One of the "island" homes, an intact house amid all the devastation has three coloured printed signs inside the front window, proclaiming DONE DONE DONE on blue, pink and yellow paper. I theorize at first that the resident did not want to live there anymore, but further down the street I see what is presumably the reverse side of the same coloured paper, noting NEEDS WATER, NEEDS POWER, NEEDS GAS. Locals probably were instructed to pick up these sheets and post them in their windows to alert the utilities people that the residents had returned and were requesting restoration of services. Another sign in the front yard of what must have been a duplex gives a name and phone number, saying, "I owned the other half. Please contact me so we can decide how to proceed." Even one lot of this rubble would be hard to clear. It's not surprising that so little progress has been made.
We go for dinner at Boston Pizza, me trying not to think too hard about what the kitchen must have looked like after the fire. I notice a help wanted sign, and have seen those all over town, so I ask the server. Of fifty-seven people employed at BP before the fire, only twenty-one returned to the town after the evacuation order was lifted. Restaurant servers are typically young people, free to move where the jobs are, and they took other jobs in other towns, or just saw no reason to return. BP was one of the first restaurants to reopen. It's a chain, so the franchise was probably quickly able to source and ship full replacements for everything unusable, and it was screaming busy because most returning residents couldn't use their own kitchens.

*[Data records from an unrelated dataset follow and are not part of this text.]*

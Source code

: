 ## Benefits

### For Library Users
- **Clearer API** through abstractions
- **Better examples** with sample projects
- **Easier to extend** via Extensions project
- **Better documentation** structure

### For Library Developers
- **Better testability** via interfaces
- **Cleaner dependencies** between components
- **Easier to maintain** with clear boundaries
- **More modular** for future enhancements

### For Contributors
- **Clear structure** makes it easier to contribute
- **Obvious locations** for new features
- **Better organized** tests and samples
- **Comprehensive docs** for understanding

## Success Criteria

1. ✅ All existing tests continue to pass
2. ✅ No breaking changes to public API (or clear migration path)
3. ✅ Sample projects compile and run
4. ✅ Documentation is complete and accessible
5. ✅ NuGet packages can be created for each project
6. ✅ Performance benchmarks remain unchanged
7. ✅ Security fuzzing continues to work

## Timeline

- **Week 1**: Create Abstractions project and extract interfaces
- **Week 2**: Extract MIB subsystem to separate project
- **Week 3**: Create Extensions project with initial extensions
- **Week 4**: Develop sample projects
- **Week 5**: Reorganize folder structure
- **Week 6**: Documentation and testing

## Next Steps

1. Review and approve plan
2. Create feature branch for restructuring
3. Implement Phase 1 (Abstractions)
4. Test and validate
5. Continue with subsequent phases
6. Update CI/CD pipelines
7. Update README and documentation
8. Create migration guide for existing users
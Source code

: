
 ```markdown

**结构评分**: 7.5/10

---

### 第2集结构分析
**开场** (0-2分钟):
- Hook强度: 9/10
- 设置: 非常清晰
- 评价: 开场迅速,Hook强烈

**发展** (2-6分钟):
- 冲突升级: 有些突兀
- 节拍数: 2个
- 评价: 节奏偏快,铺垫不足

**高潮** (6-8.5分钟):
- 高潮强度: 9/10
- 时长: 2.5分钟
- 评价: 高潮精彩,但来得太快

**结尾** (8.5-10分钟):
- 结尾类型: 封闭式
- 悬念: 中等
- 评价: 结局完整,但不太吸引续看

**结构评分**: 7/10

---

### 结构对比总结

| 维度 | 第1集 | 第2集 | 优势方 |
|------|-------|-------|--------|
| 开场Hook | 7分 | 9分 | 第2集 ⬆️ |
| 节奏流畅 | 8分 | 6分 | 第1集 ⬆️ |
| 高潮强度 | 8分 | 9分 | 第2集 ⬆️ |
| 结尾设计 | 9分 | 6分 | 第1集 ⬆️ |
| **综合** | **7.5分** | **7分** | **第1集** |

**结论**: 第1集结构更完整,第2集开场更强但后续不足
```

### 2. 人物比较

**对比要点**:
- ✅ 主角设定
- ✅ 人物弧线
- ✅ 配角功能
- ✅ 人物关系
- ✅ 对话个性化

It's actually more surprising to see how mentally healthy everyone seems than it is to gawk at the destruction. I realized during my run that this is an ancient human experience. Humans built homes and humans used fire since before history was recorded, and humans have almost always returned to rebuild. I'm glad the stench was just restaurant and grocery store meat. No one was injured badly enough for it to be reported. There are a few lost dog signs on poles, "ran away during the evacuation" doesn't bode well for a little white dog, but you never know.